Aynı kenti paylaşıyoruz. Demokrasi, özgürlük, eşitlik, kardeşlik; ortak arzumuz. Sağlıklı kentlerde yaşamak için ise öncelikle kentlerde yaşanan toplumsal eşitsizlikleri, sınıfsal farklılıkları azaltacak çözümlerin gelişmesi gerekmekte. Her kentin kendi coğrafyası, tarihi, kültürel birikimi, sosyal ve insan ilişkileri çok değişik ve de önemli. Kentlerin de bir ruhu var veya mutlaka olmalı. Kentlerde insanların etkileşimleri, çeşitliliği, ilişkilerin derinliği, özgünlüğü ve de çelişkileri farklı farklı.

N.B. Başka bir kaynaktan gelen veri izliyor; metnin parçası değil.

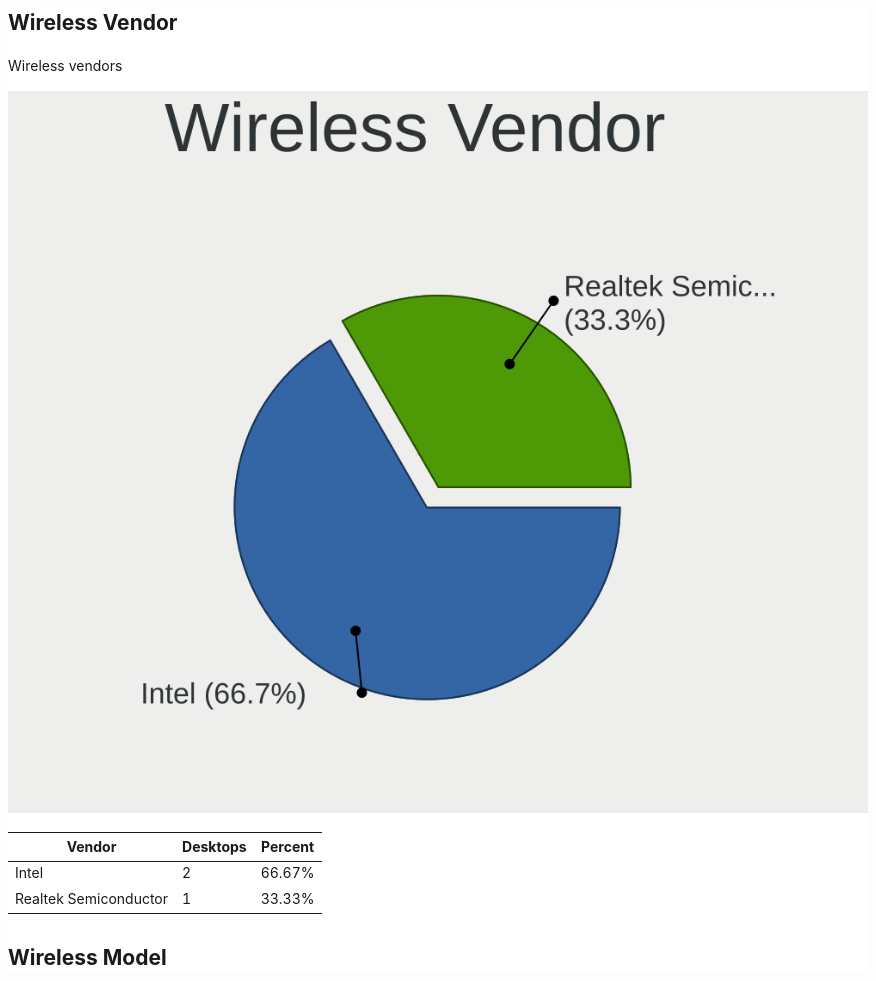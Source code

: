 Wireless Vendor
---------------

Wireless vendors

![Wireless Vendor](./images/pie_chart_bsd/net_wireless_vendor.svg)


| Vendor                | Desktops | Percent |
|-----------------------|----------|---------|
| Intel                 | 2        | 66.67%  |
| Realtek Semiconductor | 1        | 33.33%  |

Wireless Model
--------------

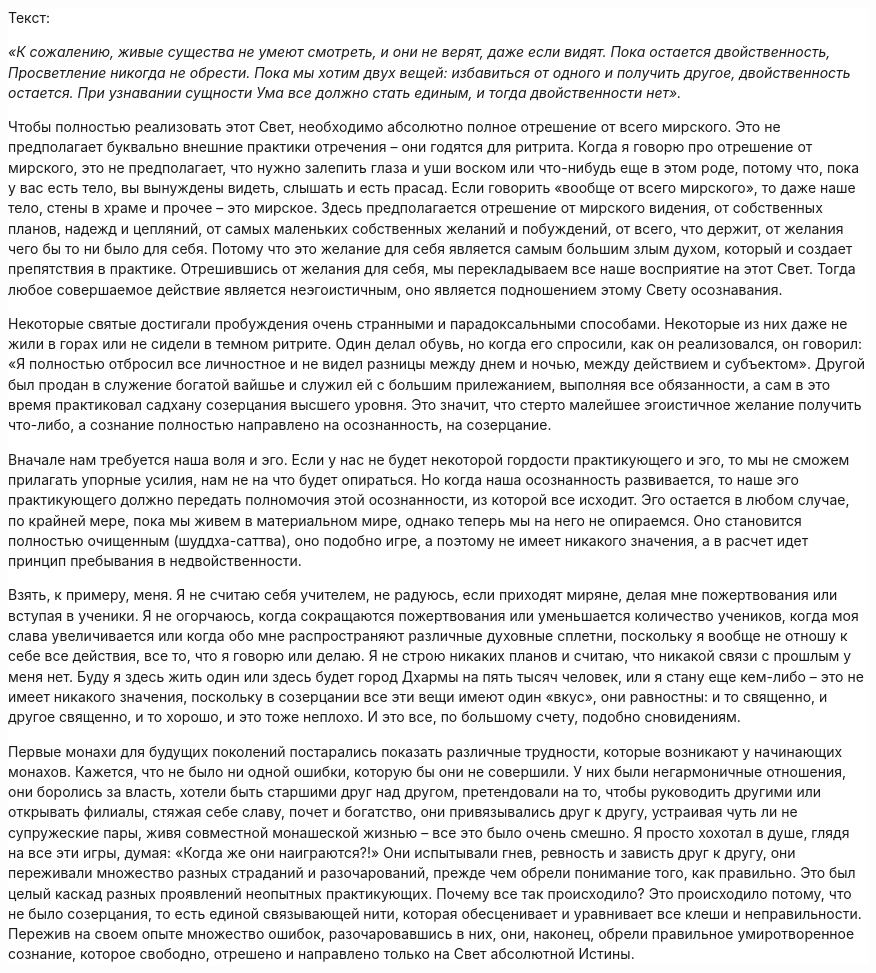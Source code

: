   
 Текст:

_«К сожалению, живые существа не умеют смотреть, и они не верят, даже если видят. Пока остается двойственность, Просветление никогда не обрести. Пока мы хотим двух вещей: избавиться от одного и получить другое, двойственность остается. При узнавании сущности Ума все должно стать единым, и тогда двойственности нет»._ 

  
 Чтобы полностью реализовать этот Свет, необходимо абсолютно полное отрешение от всего мирского. Это не предполагает буквально внешние практики отречения – они годятся для ритрита. Когда я говорю про отрешение от мирского, это не предполагает, что нужно залепить глаза и уши воском или что-нибудь еще в этом роде, потому что, пока у вас есть тело, вы вынуждены видеть, слышать и есть прасад. Если говорить «вообще от всего мирского», то даже наше тело, стены в храме и прочее – это мирское. Здесь предполагается отрешение от мирского видения, от собственных планов, надежд и цепляний, от самых маленьких собственных желаний и побуждений, от всего, что держит, от желания чего бы то ни было для себя. Потому что это желание для себя является самым большим злым духом, который и создает препятствия в практике. Отрешившись от желания для себя, мы перекладываем все наше восприятие на этот Свет. Тогда любое совершаемое действие является неэгоистичным, оно является подношением этому Свету осознавания.

  
 Некоторые святые достигали пробуждения очень странными и парадоксальными способами. Некоторые из них даже не жили в горах или не сидели в темном ритрите. Один делал обувь, но когда его спросили, как он реализовался, он говорил: «Я полностью отбросил все личностное и не видел разницы между днем и ночью, между действием и субъектом». Другой был продан в служение богатой вайшье и служил ей с большим прилежанием, выполняя все обязанности, а сам в это время практиковал садхану созерцания высшего уровня. Это значит, что стерто малейшее эгоистичное желание получить что-либо, а сознание полностью направлено на осознанность, на созерцание.

  
 Вначале нам требуется наша воля и эго. Если у нас не будет некоторой гордости практикующего и эго, то мы не сможем прилагать упорные усилия, нам не на что будет опираться. Но когда наша осознанность развивается, то наше эго практикующего должно передать полномочия этой осознанности, из которой все исходит. Эго остается в любом случае, по крайней мере, пока мы живем в материальном мире, однако теперь мы на него не опираемся. Оно становится полностью очищенным (шуддха-саттва), оно подобно игре, а поэтому не имеет никакого значения, а в расчет идет принцип пребывания в недвойственности.

  
 Взять, к примеру, меня. Я не считаю себя учителем, не радуюсь, если приходят миряне, делая мне пожертвования или вступая в ученики. Я не огорчаюсь, когда сокращаются пожертвования или уменьшается количество учеников, когда моя слава увеличивается или когда обо мне распространяют различные духовные сплетни, поскольку я вообще не отношу к себе все действия, все то, что я говорю или делаю. Я не строю никаких планов и считаю, что никакой связи с прошлым у меня нет. Буду я здесь жить один или здесь будет город Дхармы на пять тысяч человек, или я стану еще кем-либо – это не имеет никакого значения, поскольку в созерцании все эти вещи имеют один «вкус», они равностны: и то священно, и другое священно, и то хорошо, и это тоже неплохо. И это все, по большому счету, подобно сновидениям.

  
 Первые монахи для будущих поколений постарались показать различные трудности, которые возникают у начинающих монахов. Кажется, что не было ни одной ошибки, которую бы они не совершили. У них были негармоничные отношения, они боролись за власть, хотели быть старшими друг над другом, претендовали на то, чтобы руководить другими или открывать филиалы, стяжая себе славу, почет и богатство, они привязывались друг к другу, устраивая чуть ли не супружеские пары, живя совместной монашеской жизнью – все это было очень смешно. Я просто хохотал в душе, глядя на все эти игры, думая: «Когда же они наиграются?!» Они испытывали гнев, ревность и зависть друг к другу, они переживали множество разных страданий и разочарований, прежде чем обрели понимание того, как правильно. Это был целый каскад разных проявлений неопытных практикующих. Почему все так происходило? Это происходило потому, что не было созерцания, то есть единой связывающей нити, которая обесценивает и уравнивает все клеши и неправильности. Пережив на своем опыте множество ошибок, разочаровавшись в них, они, наконец, обрели правильное умиротворенное сознание, которое свободно, отрешено и направлено только на Свет абсолютной Истины.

Teknolojinin ise kentler için her zaman en uygun çözümleri bulduğunu söyleyemeyiz. Kenti yalnızca alt yapı boyutu ile gören akıllı şehir uygulamaları her zaman en doğru çözüm olmayabiliyor. Kentler aslında yaşayan organizmalar ve içinde yaşayan insanlarıyla uygarlık odakları. Buradan hareketle kentlerde vatandaşların, gerçek gereksinimleri öncelikli olmalıdır diyebiliriz. Tabii ki sağlıklı kentler için ortak bir payda yine de bulunabilir. Kolay olmasa da sağlıklı kentleri oluşturabiliriz. Dünyada pek çok örneği bulunmakta zira. Kentlerimizde yaşayan tüm insanlarımız, insana layık olan tüm kentli haklarını hak etmektedir. Yaşadığımız kentlerde haklarımıza sahip olmak istemek; ne düş, ne düşünce, ne de ütopyadır. Kentli hakları, kent içindeki insanı temel aldığı için de somuttur, zaten.
Şehirlerimizde yaşayan insanlarımızın ‘’Kentli Hakları”nın neler olduğuna baktığımızda, dünya genelinde kentli hakları için 1992’de “Avrupa Konseyi”nin kabul ettiği şartların başlangıç olarak kabul edildiğini görüyoruz.
Bu şartların en önemlilerini şöyle sıralayabiliriz:
Liste daha uzayıp gidebilir, tabii. Önceliklerin belirlenmesi, kaynakların dağılımında kentlilerin karar sahibi olması, kaynak harcamalarının denetlenmesi, demokratik katılım ve şeffaflıkla, kentlerin yağmaya açık bir meta olmasına engel olmak, kentin aklının, aslında “kentlinin aklı” olması gerektiğini ortaya çıkarmak, kenti, kentlilerin yararına geliştirmek ve olağanüstü durumlarda da kentlinin zorluklara dayanımını arttırmak öne alınmalı ve yenilikçi çözümler de kentlilerce bulunmalıdır.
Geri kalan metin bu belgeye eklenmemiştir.